WHAT TO DO - Give back every entry below, exactly as written.

THE DATA -
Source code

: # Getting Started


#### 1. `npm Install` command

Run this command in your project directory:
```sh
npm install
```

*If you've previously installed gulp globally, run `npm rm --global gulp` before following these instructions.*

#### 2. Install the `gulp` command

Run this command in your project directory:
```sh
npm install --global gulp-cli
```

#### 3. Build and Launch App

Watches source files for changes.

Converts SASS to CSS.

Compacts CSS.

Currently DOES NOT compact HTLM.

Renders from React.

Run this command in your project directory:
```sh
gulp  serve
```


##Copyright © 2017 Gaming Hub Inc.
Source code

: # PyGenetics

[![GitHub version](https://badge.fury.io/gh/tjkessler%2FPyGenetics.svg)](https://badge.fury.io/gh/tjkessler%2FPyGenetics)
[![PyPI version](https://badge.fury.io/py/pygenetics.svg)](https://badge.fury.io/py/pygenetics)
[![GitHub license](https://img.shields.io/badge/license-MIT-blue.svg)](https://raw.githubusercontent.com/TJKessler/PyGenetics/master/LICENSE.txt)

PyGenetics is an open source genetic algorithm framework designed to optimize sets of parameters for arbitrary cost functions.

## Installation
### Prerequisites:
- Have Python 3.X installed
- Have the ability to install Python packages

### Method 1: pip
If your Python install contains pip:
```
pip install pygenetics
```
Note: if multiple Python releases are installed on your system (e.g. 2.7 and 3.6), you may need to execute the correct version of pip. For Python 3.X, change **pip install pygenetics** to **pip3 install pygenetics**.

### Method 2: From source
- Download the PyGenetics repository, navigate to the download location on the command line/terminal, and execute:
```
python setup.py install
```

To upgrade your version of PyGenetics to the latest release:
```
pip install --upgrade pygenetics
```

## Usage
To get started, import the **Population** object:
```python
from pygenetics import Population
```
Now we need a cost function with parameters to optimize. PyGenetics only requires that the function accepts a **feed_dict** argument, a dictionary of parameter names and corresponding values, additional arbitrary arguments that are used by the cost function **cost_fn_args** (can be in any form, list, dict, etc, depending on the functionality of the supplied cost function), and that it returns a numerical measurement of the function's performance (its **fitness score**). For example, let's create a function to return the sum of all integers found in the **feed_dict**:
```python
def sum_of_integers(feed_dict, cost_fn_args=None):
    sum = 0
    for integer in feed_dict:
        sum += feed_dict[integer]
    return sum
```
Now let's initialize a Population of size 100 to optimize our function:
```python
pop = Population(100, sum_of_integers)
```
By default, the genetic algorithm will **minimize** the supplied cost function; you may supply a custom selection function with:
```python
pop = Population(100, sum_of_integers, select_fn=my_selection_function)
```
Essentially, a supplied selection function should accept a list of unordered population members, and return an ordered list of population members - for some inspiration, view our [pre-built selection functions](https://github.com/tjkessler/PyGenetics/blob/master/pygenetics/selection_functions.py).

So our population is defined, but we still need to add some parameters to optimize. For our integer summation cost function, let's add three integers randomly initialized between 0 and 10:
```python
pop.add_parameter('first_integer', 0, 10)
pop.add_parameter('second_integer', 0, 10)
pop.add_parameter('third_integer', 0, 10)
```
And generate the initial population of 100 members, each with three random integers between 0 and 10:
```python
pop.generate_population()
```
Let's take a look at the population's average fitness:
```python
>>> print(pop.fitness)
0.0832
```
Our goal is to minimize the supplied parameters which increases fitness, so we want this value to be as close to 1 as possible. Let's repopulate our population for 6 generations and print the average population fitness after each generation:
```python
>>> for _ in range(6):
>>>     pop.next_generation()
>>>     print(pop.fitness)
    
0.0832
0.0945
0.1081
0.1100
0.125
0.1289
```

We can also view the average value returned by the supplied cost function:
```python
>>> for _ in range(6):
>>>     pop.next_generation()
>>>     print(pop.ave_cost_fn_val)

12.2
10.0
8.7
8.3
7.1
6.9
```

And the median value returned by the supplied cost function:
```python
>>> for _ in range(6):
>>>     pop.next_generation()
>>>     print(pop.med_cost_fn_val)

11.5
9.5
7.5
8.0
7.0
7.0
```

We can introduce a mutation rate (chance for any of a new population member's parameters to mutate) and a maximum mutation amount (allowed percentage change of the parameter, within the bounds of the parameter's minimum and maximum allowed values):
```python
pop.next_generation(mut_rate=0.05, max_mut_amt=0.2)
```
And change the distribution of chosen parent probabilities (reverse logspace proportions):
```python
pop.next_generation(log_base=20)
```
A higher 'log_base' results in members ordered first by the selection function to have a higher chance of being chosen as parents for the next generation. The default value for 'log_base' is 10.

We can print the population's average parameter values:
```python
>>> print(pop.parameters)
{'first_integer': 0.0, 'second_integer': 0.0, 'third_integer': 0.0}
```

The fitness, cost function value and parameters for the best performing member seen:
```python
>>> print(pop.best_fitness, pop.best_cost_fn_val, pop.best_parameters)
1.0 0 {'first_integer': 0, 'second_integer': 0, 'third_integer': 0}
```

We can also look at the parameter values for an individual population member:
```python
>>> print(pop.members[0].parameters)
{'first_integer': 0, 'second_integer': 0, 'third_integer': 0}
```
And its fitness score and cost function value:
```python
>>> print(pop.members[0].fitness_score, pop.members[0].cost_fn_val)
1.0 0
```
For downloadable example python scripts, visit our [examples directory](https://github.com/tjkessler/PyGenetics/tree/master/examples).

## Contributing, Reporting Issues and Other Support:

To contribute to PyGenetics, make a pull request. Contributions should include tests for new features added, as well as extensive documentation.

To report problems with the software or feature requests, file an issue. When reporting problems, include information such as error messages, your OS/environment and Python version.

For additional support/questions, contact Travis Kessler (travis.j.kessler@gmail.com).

EXERCISE SOLUTION -
Source code

: # Getting Started


#### 1. `npm Install` command

Run this command in your project directory:
```sh
npm install
```

*If you've previously installed gulp globally, run `npm rm --global gulp` before following these instructions.*

#### 2. Install the `gulp` command

Run this command in your project directory:
```sh
npm install --global gulp-cli
```

#### 3. Build and Launch App

Watches source files for changes.

Converts SASS to CSS.

Compacts CSS.

Currently DOES NOT compact HTLM.

Renders from React.

Run this command in your project directory:
```sh
gulp  serve
```


##Copyright © 2017 Gaming Hub Inc.
Source code

: # PyGenetics

[![GitHub version](https://badge.fury.io/gh/tjkessler%2FPyGenetics.svg)](https://badge.fury.io/gh/tjkessler%2FPyGenetics)
[![PyPI version](https://badge.fury.io/py/pygenetics.svg)](https://badge.fury.io/py/pygenetics)
[![GitHub license](https://img.shields.io/badge/license-MIT-blue.svg)](https://raw.githubusercontent.com/TJKessler/PyGenetics/master/LICENSE.txt)

PyGenetics is an open source genetic algorithm framework designed to optimize sets of parameters for arbitrary cost functions.

## Installation
### Prerequisites:
- Have Python 3.X installed
- Have the ability to install Python packages

### Method 1: pip
If your Python install contains pip:
```
pip install pygenetics
```
Note: if multiple Python releases are installed on your system (e.g. 2.7 and 3.6), you may need to execute the correct version of pip. For Python 3.X, change **pip install pygenetics** to **pip3 install pygenetics**.

### Method 2: From source
- Download the PyGenetics repository, navigate to the download location on the command line/terminal, and execute:
```
python setup.py install
```

To upgrade your version of PyGenetics to the latest release:
```
pip install --upgrade pygenetics
```

## Usage
To get started, import the **Population** object:
```python
from pygenetics import Population
```
Now we need a cost function with parameters to optimize. PyGenetics only requires that the function accepts a **feed_dict** argument, a dictionary of parameter names and corresponding values, additional arbitrary arguments that are used by the cost function **cost_fn_args** (can be in any form, list, dict, etc, depending on the functionality of the supplied cost function), and that it returns a numerical measurement of the function's performance (its **fitness score**). For example, let's create a function to return the sum of all integers found in the **feed_dict**:
```python
def sum_of_integers(feed_dict, cost_fn_args=None):
    sum = 0
    for integer in feed_dict:
        sum += feed_dict[integer]
    return sum
```
Now let's initialize a Population of size 100 to optimize our function:
```python
pop = Population(100, sum_of_integers)
```
By default, the genetic algorithm will **minimize** the supplied cost function; you may supply a custom selection function with:
```python
pop = Population(100, sum_of_integers, select_fn=my_selection_function)
```
Essentially, a supplied selection function should accept a list of unordered population members, and return an ordered list of population members - for some inspiration, view our [pre-built selection functions](https://github.com/tjkessler/PyGenetics/blob/master/pygenetics/selection_functions.py).

So our population is defined, but we still need to add some parameters to optimize. For our integer summation cost function, let's add three integers randomly initialized between 0 and 10:
```python
pop.add_parameter('first_integer', 0, 10)
pop.add_parameter('second_integer', 0, 10)
pop.add_parameter('third_integer', 0, 10)
```
And generate the initial population of 100 members, each with three random integers between 0 and 10:
```python
pop.generate_population()
```
Let's take a look at the population's average fitness:
```python
>>> print(pop.fitness)
0.0832
```
Our goal is to minimize the supplied parameters which increases fitness, so we want this value to be as close to 1 as possible. Let's repopulate our population for 6 generations and print the average population fitness after each generation:
```python
>>> for _ in range(6):
>>>     pop.next_generation()
>>>     print(pop.fitness)
    
0.0832
0.0945
0.1081
0.1100
0.125
0.1289
```

We can also view the average value returned by the supplied cost function:
```python
>>> for _ in range(6):
>>>     pop.next_generation()
>>>     print(pop.ave_cost_fn_val)

12.2
10.0
8.7
8.3
7.1
6.9
```

And the median value returned by the supplied cost function:
```python
>>> for _ in range(6):
>>>     pop.next_generation()
>>>     print(pop.med_cost_fn_val)

11.5
9.5
7.5
8.0
7.0
7.0
```

We can introduce a mutation rate (chance for any of a new population member's parameters to mutate) and a maximum mutation amount (allowed percentage change of the parameter, within the bounds of the parameter's minimum and maximum allowed values):
```python
pop.next_generation(mut_rate=0.05, max_mut_amt=0.2)
```
And change the distribution of chosen parent probabilities (reverse logspace proportions):
```python
pop.next_generation(log_base=20)
```
A higher 'log_base' results in members ordered first by the selection function to have a higher chance of being chosen as parents for the next generation. The default value for 'log_base' is 10.

We can print the population's average parameter values:
```python
>>> print(pop.parameters)
{'first_integer': 0.0, 'second_integer': 0.0, 'third_integer': 0.0}
```

The fitness, cost function value and parameters for the best performing member seen:
```python
>>> print(pop.best_fitness, pop.best_cost_fn_val, pop.best_parameters)
1.0 0 {'first_integer': 0, 'second_integer': 0, 'third_integer': 0}
```

We can also look at the parameter values for an individual population member:
```python
>>> print(pop.members[0].parameters)
{'first_integer': 0, 'second_integer': 0, 'third_integer': 0}
```
And its fitness score and cost function value:
```python
>>> print(pop.members[0].fitness_score, pop.members[0].cost_fn_val)
1.0 0
```
For downloadable example python scripts, visit our [examples directory](https://github.com/tjkessler/PyGenetics/tree/master/examples).

## Contributing, Reporting Issues and Other Support:

To contribute to PyGenetics, make a pull request. Contributions should include tests for new features added, as well as extensive documentation.

To report problems with the software or feature requests, file an issue. When reporting problems, include information such as error messages, your OS/environment and Python version.

For additional support/questions, contact Travis Kessler (travis.j.kessler@gmail.com).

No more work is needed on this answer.